When I look at the state of the church today, I don’t blame atheists and I don’t believe God has stopped working, I believe christians have gotten in the way. We are so focused on finding the right formula for outreach, that we don’t let God work. We desire results and stories that are huge, and fail to accept that perhaps God wants us focused on quality rather than quantity. I see it in many churches and I even see it on my own college campus. Instead of being genuine with people, christians try to put their own spin on God and replace a loving Savior who isn’t a coward nor a kill joy, into some mystical being that only delights in horrible music, approves of sloppily made movies,  accepts you only if you’re the right type. OR they get soo focused on getting someone saved that they’ll do anything to get them saved, they’ll promise them complete happiness, a perfect relationship, or absolutely anything just so they can say “I was responsible, for that guy coming to Christ”. If you notice though, they’ll never ever take responsibility for the person slipping in their faith. Basically they become used car salesmen of faith, and although they give you a nice product, they wont teach you how to maintain it,because once you’re off the lot, it’s your problem.

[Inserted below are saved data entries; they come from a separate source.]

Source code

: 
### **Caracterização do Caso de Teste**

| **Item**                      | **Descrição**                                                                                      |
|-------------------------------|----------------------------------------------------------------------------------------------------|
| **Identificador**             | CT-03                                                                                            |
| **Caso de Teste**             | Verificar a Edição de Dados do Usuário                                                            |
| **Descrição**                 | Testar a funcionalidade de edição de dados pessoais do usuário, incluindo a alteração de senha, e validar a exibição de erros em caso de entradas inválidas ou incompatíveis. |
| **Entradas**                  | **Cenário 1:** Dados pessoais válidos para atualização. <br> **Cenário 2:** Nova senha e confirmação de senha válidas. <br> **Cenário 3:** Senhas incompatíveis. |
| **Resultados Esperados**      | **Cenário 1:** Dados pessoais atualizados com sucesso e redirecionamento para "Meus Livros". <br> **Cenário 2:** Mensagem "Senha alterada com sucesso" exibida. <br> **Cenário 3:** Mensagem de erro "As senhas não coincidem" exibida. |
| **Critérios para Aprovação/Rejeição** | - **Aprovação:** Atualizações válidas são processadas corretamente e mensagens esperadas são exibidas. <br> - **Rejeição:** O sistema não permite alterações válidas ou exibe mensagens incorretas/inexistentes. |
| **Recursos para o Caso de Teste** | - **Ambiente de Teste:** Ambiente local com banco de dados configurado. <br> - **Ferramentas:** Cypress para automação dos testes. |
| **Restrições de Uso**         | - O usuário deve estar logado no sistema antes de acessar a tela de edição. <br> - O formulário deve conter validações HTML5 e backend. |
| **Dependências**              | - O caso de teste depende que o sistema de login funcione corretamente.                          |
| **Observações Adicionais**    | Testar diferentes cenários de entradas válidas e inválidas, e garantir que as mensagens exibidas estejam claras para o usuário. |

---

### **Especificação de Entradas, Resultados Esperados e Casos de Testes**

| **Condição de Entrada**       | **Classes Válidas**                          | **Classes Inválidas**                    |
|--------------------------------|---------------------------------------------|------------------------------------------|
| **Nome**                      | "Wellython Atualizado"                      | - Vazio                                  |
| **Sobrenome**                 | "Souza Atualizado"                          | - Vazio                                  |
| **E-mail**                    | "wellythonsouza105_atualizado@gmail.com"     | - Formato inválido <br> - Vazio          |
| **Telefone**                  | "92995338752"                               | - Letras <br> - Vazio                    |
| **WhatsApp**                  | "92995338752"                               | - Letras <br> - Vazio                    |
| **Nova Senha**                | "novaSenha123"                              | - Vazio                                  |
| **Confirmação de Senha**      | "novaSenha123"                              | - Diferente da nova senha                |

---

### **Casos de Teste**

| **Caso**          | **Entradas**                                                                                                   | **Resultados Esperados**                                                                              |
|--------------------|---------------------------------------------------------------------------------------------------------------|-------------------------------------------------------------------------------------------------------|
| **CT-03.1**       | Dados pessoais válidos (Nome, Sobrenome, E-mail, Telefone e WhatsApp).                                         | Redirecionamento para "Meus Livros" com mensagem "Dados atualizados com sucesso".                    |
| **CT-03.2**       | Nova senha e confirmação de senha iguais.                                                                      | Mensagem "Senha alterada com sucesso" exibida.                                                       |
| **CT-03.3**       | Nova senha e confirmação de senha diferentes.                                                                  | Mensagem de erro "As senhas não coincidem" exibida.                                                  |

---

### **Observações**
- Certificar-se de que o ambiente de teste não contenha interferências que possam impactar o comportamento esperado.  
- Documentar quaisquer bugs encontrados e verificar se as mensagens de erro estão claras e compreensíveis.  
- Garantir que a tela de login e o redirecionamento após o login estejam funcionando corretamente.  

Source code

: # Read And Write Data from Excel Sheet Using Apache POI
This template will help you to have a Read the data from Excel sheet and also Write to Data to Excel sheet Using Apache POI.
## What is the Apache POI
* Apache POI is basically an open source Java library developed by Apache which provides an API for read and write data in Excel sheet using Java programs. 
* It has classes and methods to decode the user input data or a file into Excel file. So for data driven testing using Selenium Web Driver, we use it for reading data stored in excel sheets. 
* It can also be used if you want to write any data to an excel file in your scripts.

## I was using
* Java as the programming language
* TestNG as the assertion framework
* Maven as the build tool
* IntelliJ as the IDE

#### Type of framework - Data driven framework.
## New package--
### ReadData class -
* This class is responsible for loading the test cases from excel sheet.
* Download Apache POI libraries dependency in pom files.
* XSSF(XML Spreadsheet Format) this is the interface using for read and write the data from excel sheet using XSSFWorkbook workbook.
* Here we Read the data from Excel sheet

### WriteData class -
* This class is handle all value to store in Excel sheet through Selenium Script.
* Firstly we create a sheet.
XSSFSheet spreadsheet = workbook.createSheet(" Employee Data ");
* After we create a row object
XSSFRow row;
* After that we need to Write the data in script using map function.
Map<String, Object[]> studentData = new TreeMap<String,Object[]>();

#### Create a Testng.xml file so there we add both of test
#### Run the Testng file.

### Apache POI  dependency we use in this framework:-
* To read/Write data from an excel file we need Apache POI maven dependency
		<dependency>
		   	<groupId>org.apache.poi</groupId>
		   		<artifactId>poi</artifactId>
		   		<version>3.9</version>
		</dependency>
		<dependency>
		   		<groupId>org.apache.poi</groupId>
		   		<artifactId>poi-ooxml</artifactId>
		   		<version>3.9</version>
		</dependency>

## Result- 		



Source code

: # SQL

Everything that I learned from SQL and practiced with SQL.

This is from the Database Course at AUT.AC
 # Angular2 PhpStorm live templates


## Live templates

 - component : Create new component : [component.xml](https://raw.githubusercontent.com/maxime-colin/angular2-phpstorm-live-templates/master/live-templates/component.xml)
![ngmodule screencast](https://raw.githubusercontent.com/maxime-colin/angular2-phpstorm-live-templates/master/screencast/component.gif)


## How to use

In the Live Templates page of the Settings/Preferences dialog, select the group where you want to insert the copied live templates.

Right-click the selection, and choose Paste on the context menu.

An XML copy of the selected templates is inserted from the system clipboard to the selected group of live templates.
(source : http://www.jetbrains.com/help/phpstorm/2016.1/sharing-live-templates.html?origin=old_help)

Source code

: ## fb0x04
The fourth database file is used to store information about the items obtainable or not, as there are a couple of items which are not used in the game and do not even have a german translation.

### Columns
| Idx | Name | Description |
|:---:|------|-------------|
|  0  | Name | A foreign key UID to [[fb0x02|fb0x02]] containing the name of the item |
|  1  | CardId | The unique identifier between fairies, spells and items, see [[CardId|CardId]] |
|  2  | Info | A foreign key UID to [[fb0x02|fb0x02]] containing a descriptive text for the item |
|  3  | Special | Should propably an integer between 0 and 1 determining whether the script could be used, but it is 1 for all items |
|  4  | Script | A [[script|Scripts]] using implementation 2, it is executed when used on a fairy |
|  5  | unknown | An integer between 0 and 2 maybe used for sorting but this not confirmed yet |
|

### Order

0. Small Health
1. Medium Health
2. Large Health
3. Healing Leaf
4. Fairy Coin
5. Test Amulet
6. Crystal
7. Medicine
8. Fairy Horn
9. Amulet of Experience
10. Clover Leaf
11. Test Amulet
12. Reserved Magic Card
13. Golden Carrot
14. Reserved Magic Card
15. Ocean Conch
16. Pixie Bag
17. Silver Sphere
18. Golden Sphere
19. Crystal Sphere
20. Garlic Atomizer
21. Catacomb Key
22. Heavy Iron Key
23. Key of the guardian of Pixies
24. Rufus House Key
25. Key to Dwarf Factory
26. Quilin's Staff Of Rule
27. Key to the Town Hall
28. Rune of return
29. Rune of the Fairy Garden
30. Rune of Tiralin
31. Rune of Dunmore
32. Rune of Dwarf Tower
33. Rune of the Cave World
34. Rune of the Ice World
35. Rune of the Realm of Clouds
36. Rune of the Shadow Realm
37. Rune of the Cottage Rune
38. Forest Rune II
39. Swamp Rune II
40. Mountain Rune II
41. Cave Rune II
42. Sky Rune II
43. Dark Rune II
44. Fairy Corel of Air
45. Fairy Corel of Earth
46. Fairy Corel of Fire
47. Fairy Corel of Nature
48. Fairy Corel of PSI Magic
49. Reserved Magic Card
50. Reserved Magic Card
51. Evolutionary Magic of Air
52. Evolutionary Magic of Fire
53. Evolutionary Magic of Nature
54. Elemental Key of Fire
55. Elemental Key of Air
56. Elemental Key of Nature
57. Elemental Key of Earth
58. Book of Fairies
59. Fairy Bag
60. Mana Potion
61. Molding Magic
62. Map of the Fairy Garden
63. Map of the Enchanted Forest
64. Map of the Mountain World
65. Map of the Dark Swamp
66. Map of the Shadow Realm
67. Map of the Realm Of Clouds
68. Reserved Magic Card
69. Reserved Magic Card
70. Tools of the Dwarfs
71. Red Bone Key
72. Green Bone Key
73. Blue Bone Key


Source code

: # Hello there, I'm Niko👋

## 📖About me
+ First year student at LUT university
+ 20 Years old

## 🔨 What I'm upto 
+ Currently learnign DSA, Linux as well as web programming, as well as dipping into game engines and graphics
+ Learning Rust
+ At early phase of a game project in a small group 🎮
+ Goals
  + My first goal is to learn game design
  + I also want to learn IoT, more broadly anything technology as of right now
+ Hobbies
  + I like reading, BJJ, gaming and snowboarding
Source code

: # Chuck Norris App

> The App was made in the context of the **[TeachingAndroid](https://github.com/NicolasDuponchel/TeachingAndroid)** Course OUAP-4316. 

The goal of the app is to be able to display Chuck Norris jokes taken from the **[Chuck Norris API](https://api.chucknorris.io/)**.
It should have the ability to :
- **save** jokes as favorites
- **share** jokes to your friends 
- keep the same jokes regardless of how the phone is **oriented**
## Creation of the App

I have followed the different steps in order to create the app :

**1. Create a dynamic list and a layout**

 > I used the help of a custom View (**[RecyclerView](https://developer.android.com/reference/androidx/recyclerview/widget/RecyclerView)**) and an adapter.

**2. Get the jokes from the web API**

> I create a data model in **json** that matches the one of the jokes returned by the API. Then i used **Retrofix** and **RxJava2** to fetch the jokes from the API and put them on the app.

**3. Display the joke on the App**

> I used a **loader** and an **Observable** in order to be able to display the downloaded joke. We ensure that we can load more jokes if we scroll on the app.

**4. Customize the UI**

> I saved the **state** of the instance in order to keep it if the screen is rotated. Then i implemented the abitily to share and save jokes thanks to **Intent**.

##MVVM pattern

So after that rant, you may still wonder how exactly the whole “honesty” thing, worked out. Well to put it simply….it worked incredibly. After the second night, one of the teens texted me for some advice. After we talked for a little bit, they thanked me for listening and I told them “You’re absolutely welcome, I am glad you opened up to me”. Her response was “Well after you got up and were so honest about life and your faith, I felt like I could open up to you. You’re the first person in church to be honest with me”. You see, she didn’t open up because I sang a corny song, she didn’t open up because I tricked her, and she didn’t open up because of “Brandon’s Gospel Experience”, she opened up because I approached her with honesty and to her that was the difference between, once again walking away from a church without seeing anything different, and leaving a church and seeing something different.


Pizza, Wrestling, and Ministry

During my involvement with ministries, I’ve been able to create a lot of friendships with some awesome youth, many of which have come about from one thing. Singing a corny song? Nope. Reciting chapters of the Bible? Negatory. They’ve come from wrestling t-shirts. From the classic CM Punk fist and lightning bolt shirt, to a Zack Ryder tee, to the Daniel Bryan “Yes!, Yes!, Yes!” shirt, they’ve started soo many conversations with youth who otherwise wouldn’t have said a single word to me. Is it because wrestling is the greatest thing on earth? Probably not. The reason the shirt meant so much, was because it showed them that I was just another person, I wasn’t some boring Christian who hates everything that they like. It bridged the gap between us and allowed me to develop a friendship with them and when the time came, to share my testimony and faith with them, whether they got saved or not, they all listened, because they weren’t listening to some youth worker, they were talking to a friend.

While attending a Christian college, it saddens me to see how many future youth workers just don’t get it. You can sing all of the worship songs you want, you can quote all the Scripture you want, and you can say all of the corny phrases you desire, but they’ll fall on deaf ears if you haven’t built a friendship with the kids. Too many times I see workers blame the kids for not responding, when in reality the workers have made zero effort to get to know the kids and learn about them, where they come from, what they like, and what they believe. And that’s wrong.

A few years ago, at WinterJam, I got to hear Matthew West speak on youth ministry. He said that when he was younger he asked his dad what the key to an effective ministry was. Expecting to hear about certain songs to sing, or a great Bible study curriculum, Matthew West was confused when his dad said “Lots and lots of Pizza”. West’s father would go on to explain that before you can expect someone to share their heart with you, they have to share a pizza with you, before they can cry with you, they have to laugh with you. And that’s true, we have to stop viewing the world as “wretched sinners” and idiots, and realize they’re people, just like you and me.

So as you go and minister, find out what your “Pizza” or “Daniel Bryan” shirt may be! And look at the opportunities to share the Gospel appear more and more. Perhaps you may find out that ministering is a lot more fun and easy, than the thing you’ve been calling “ministry”.